Start of Block

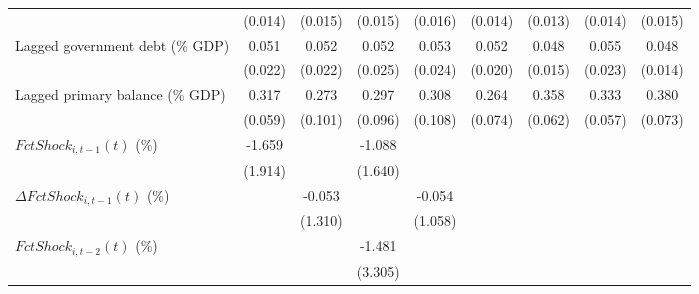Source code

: {\begin{tabular}{l*{8}{c}}
                    &     (0.014)         &     (0.015)         &     (0.015)         &     (0.016)         &     (0.014)         &     (0.013)         &     (0.014)         &     (0.015)         \\
\addlinespace
Lagged government debt (\% GDP)&       0.051\sym{**} &       0.052\sym{**} &       0.052\sym{*}  &       0.053\sym{**} &       0.052\sym{**} &       0.048\sym{***}&       0.055\sym{**} &       0.048\sym{***}\\
                    &     (0.022)         &     (0.022)         &     (0.025)         &     (0.024)         &     (0.020)         &     (0.015)         &     (0.023)         &     (0.014)         \\
\addlinespace
Lagged primary balance (\% GDP)&       0.317\sym{***}&       0.273\sym{**} &       0.297\sym{***}&       0.308\sym{**} &       0.264\sym{***}&       0.358\sym{***}&       0.333\sym{***}&       0.380\sym{***}\\
                    &     (0.059)         &     (0.101)         &     (0.096)         &     (0.108)         &     (0.074)         &     (0.062)         &     (0.057)         &     (0.073)         \\
\addlinespace
$ FctShock_{i,t-1}(t)$ (\%)&      -1.659         &                     &      -1.088         &                     &                     &                     &                     &                     \\
                    &     (1.914)         &                     &     (1.640)         &                     &                     &                     &                     &                     \\
\addlinespace
$ \Delta FctShock_{i,t-1}(t)$ (\%)&                     &      -0.053         &                     &      -0.054         &                     &                     &                     &                     \\
                    &                     &     (1.310)         &                     &     (1.058)         &                     &                     &                     &                     \\
\addlinespace
$ FctShock_{i,t-2}(t)$ (\%)&                     &                     &      -1.481         &                     &                     &                     &                     &                     \\
                    &                     &                     &     (3.305)         &                     &                     &                     &                     &                     \\

\end{tabular}}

End of Block

What you give back must match the entries exactly, apart from the omitted pictures.

(Exercise output):
Source code

: {\begin{tabular}{l*{8}{c}}
                    &     (0.014)         &     (0.015)         &     (0.015)         &     (0.016)         &     (0.014)         &     (0.013)         &     (0.014)         &     (0.015)         \\
\addlinespace
Lagged government debt (\% GDP)&       0.051\sym{**} &       0.052\sym{**} &       0.052\sym{*}  &       0.053\sym{**} &       0.052\sym{**} &       0.048\sym{***}&       0.055\sym{**} &       0.048\sym{***}\\
                    &     (0.022)         &     (0.022)         &     (0.025)         &     (0.024)         &     (0.020)         &     (0.015)         &     (0.023)         &     (0.014)         \\
\addlinespace
Lagged primary balance (\% GDP)&       0.317\sym{***}&       0.273\sym{**} &       0.297\sym{***}&       0.308\sym{**} &       0.264\sym{***}&       0.358\sym{***}&       0.333\sym{***}&       0.380\sym{***}\\
                    &     (0.059)         &     (0.101)         &     (0.096)         &     (0.108)         &     (0.074)         &     (0.062)         &     (0.057)         &     (0.073)         \\
\addlinespace
$ FctShock_{i,t-1}(t)$ (\%)&      -1.659         &                     &      -1.088         &                     &                     &                     &                     &                     \\
                    &     (1.914)         &                     &     (1.640)         &                     &                     &                     &                     &                     \\
\addlinespace
$ \Delta FctShock_{i,t-1}(t)$ (\%)&                     &      -0.053         &                     &      -0.054         &                     &                     &                     &                     \\
                    &                     &     (1.310)         &                     &     (1.058)         &                     &                     &                     &                     \\
\addlinespace
$ FctShock_{i,t-2}(t)$ (\%)&                     &                     &      -1.481         &                     &                     &                     &                     &                     \\
                    &                     &                     &     (3.305)         &                     &                     &                     &                     &                     \\

\end{tabular}}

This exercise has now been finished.